The European Union’s quest to create a single telecom market has cleared a key hurdle. The Industry Research and Energy Committee approved the “Telecoms Single Market Regulation,” a package of new policies that include ending roaming and enacting a form of net neutrality. It will now go before the full European Parliament on April 3.
In addition to ending roaming charges and supposedly guaranteeing an open Internet, the policies aim to coordinate spectrum licensing for wireless broadband and increase transparency in Internet and broadband contracts, making it easier for customers to switch providers.
Neelie Kroes, VP of the European Commission, praised the vote. “This is about ensuring a dynamic, healthy, competitive telecoms sector, fit to face the future.”
However, not everyone is happy with the proposed rules concerning net neutrality, the policy that seeks to prevent blocking and degrading of content to favor some uses over others. Critics say the current net neutrality proposal has a loophole for “specialized services.”
“Today’s vote is a sign of the massive lobbying influence of big telecom operators over the European legislative process,” Miriam Artino, legal and policy analyst at La Quadrature du Net, told PC World. “The regulation’s big loopholes will have to be corrected when the European Parliament casts its final vote in a few weeks.”

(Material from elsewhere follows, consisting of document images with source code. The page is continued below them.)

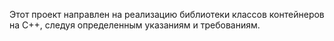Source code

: Этот проект направлен на реализацию библиотеки классов контейнеров на C++, следуя определенным указаниям и требованиям.
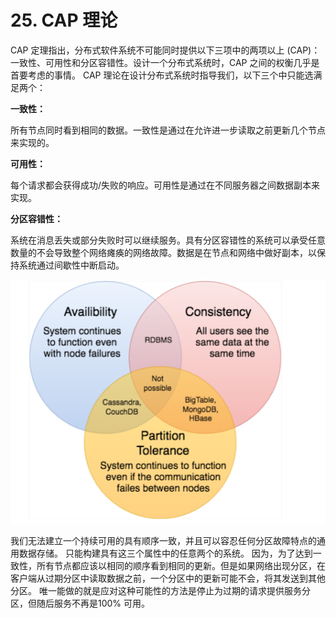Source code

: # 25. CAP 理论

CAP 定理指出，分布式软件系统不可能同时提供以下三项中的两项以上 (CAP)：一致性、可用性和分区容错性。设计一个分布式系统时，CAP 之间的权衡几乎是首要考虑的事情。 CAP 理论在设计分布式系统时指导我们，以下三个中只能选满足两个：

**一致性：**

所有节点同时看到相同的数据。一致性是通过在允许进一步读取之前更新几个节点来实现的。

**可用性：**

每个请求都会获得成功/失败的响应。可用性是通过在不同服务器之间数据副本来实现。

**分区容错性：**

系统在消息丢失或部分失败时可以继续服务。具有分区容错性的系统可以承受任意数量的不会导致整个网络瘫痪的网络故障。数据是在节点和网络中做好副本，以保持系统通过间歇性中断启动。

![](/img/ch25_1.png)

我们无法建立一个持续可用的具有顺序一致，并且可以容忍任何分区故障特点的通用数据存储。 只能构建具有这三个属性中的任意两个的系统。 因为，为了达到一致性，所有节点都应该以相同的顺序看到相同的更新。但是如果网络出现分区，在客户端从过期分区中读取数据之前，一个分区中的更新可能不会，将其发送到其他分区。 唯一能做的就是应对这种可能性的方法是停止为过期的请求提供服务分区，但随后服务不再是100% 可用。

More telecom news from Europe:
Vodafone’s acquisition of Spanish Ono sparks speculation on Italy: The U.K.-based telecom giant agreed to purchase the Spanish cable provider Ono for $10 billion on March 17, but market observers don’t think Vodafone is done expanding in Europe. Italy is Vodafone’s third largest market by sales, and CEO Vittoro Colao, who grew up in Italy, said his plans for the country involve a mix of “organic, commercial agreements and inorganic.”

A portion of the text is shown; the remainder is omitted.